En effet, ce texte se borne à citer une liste d’exemples d’identification indicatifs, sans exiger que le bordereau comporte l’intégralité de ces mentions.
D’autre part, rien ne permet de prétendre que la créance détenue par le Crédit agricole sur la société ASB n’aurait pas été cédée au FCT dans son intégralité, mais uniquement dans une certaine proportion.
Étant observé que les époux Y n’ont pas déclaré vouloir exercer leur droit de retrait litigieux, et ont moins encore établi que les conditions de son exercice seraient réunies, la circonstance que le prix global de cession du portefeuille de créances acquis par le FCT soit inférieur à la somme des créances cédées est inopérante et n’implique nullement que le cessionnaire n’ait acquis la propriété de chacune de ces créances qu’au prorata du prix payé.
En outre, il résulte l’article L. 214-43 du code monétaire et financier, dans sa rédaction en vigueur après le 24 octobre 2010 applicable à une cession réalisée le 15 juin 2012, la remise du bordereau prend effet entre les parties et devient opposable aux tiers à la date apposée sur le bordereau lors de sa remise, entraînant de plein droit le transfert des sûretés, des garanties et des accessoires attachés à chaque créance, y compris les sûretés hypothécaires, et son opposabilité aux tiers, sans qu’il soit besoin d’autre formalité.

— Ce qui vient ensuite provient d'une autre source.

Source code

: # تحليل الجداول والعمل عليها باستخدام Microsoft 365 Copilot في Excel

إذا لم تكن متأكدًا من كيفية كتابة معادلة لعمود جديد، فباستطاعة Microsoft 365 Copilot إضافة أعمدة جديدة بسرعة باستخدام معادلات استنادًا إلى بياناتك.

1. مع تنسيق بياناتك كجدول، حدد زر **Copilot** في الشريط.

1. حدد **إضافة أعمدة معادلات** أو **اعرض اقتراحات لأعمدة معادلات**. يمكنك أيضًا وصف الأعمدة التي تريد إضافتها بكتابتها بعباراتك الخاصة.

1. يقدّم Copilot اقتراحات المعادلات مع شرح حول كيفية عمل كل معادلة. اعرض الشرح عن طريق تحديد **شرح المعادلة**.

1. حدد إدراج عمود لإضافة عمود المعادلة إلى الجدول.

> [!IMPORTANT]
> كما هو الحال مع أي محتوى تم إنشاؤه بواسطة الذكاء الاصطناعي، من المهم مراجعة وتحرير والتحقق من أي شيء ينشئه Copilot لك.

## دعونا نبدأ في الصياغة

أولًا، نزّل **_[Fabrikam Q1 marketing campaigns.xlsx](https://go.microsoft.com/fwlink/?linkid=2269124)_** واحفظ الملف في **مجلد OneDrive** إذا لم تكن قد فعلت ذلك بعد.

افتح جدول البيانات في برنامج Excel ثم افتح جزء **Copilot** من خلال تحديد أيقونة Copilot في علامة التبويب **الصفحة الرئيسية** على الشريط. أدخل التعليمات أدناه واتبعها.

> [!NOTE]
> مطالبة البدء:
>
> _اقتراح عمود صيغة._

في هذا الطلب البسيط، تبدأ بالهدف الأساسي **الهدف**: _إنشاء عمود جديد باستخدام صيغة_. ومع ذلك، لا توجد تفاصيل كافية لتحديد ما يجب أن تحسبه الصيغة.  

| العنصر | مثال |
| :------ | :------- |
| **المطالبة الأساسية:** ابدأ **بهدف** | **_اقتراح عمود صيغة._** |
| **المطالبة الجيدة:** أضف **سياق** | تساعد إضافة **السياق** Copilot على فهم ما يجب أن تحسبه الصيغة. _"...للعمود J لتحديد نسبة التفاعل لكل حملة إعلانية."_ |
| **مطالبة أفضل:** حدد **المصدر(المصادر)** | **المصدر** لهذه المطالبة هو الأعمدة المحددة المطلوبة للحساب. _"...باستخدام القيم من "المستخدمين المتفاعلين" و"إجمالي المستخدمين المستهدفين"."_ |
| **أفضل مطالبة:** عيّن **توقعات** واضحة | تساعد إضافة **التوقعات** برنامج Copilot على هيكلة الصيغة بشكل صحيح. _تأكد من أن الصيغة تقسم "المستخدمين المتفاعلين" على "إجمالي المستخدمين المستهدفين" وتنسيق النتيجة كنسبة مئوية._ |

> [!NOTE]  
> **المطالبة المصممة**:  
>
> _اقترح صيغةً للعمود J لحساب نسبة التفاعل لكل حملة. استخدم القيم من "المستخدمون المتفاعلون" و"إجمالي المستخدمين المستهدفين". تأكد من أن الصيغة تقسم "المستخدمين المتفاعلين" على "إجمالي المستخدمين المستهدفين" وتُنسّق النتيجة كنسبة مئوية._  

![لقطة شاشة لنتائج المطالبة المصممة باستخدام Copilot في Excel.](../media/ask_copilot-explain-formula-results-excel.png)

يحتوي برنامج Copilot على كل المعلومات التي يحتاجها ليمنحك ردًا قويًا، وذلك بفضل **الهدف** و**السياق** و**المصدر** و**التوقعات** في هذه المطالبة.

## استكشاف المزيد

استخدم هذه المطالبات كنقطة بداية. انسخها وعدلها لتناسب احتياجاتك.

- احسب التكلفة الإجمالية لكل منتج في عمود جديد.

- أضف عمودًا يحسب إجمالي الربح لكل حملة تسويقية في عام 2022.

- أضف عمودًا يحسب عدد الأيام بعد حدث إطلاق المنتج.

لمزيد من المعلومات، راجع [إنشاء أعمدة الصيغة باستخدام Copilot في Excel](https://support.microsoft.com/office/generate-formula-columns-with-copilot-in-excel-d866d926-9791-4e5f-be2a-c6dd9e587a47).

Ainsi, la remise du bordereau de cession incluant la créance détenue sur la société ASB a entraîné la cession des accessoires des créances cédées, notamment de l’engagement de caution de M. Z et des époux Y, et cette cession est de plein droit opposable à ces derniers sans qu’il y ait lieu à signification de la cession selon les règles de droit commun de l’article 1690 du code civil dans sa rédaction applicable à la cause.
Enfin, il résulte de l’article L. 214-46, dans sa rédaction en vigueur après le 15 juin 2008 applicable au moment de la cession réalisée le 15 juin 2012 et de la procédure de première instance, que, lorsque des créances sont transférées à un fonds de titrisation, leur recouvrement continue d’être assuré par le cédant, mais que, toutefois, ce recouvrement peut être confié à une autre entité désignée à cet effet dès lors que le débiteur en est informé par lettre simple.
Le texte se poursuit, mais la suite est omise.